Esse diagnóstico não nos sentencia ao eterno subdesenvolvimento. O crescimento do capital cívico de uma nação, porém, requer muito mais que decretos ou projetos de lei. A mudança depende menos de governantes e mais da própria sociedade, que pode converter o inconformismo em ação. É isso o que vem sendo feito pelo projeto “OAB Vai à Escola”, criado no Estado de São Paulo há 20 anos para fomentar, na prática, a formação de consciência e senso de responsabilidade dos cidadãos.
Tivemos a oportunidade de participar dessa iniciativa no município de Taquaritinga e compreendemos seu potencial. Advogados voluntários se encontram com estudantes da rede pública e privada para conversar sobre os fundamentos da democracia, direitos e deveres básicos do cidadão e problemas sociais mais comuns na localidade. Ciente de sua missão ampliada, o Tribunal de Contas do Estado de São Paulo aceitou o convite para se aliar ao projeto. A instituição cedeu exemplares de um gibi da Turma da Mônica feito pelo Instituto Cultural Mauricio de Sousa a pedido do TCE-SP especificamente para fomentar o controle social entre crianças e adolescentes a partir de atividades realizadas em escolas públicas desde 2016.
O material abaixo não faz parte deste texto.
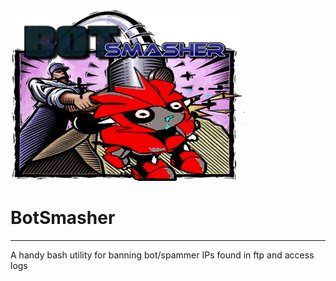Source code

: ![alt text](https://raw.githubusercontent.com/InterGenStudios/botsmasher/master/BotSmasherv03-375x275.jpg "BotSmasher")

# BotSmasher
---
A handy bash utility for banning bot/spammer IPs found in ftp and access logs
É como o plantio de árvores. Ao dialogar com alunos sobre valores éticos e formação política, não mudaremos o Brasil no ano seguinte. No entanto, estamos combatendo um círculo vicioso que hoje corrói nossa capacidade de transformar o país. Queremos contribuir com os professores, nem sempre valorizados como merecerem, na nobre missão de mostrar aos jovens que vale a pena fazer o certo porque seus colegas, amigos e familiares esperam isso deles e agirão da mesma forma. Sempre ouvimos que “a educação é a base de tudo”, mas esse lugar-comum continuará um lema vazio enquanto não utilizarmos a sala de aula como ambiente de fomento da cidadania, visando uma sociedade mais justa e participativa. Não é fácil. Indivíduos, instituições públicas, terceiro setor e capital privado têm de abraçar a causa e dar as mãos com a escola.
* Dimas Ramalho é Conselheiro do Tribunal de Contas do Estado de São Paulo.
* Mariana Mársico Azadinho é advogada e professora universitária.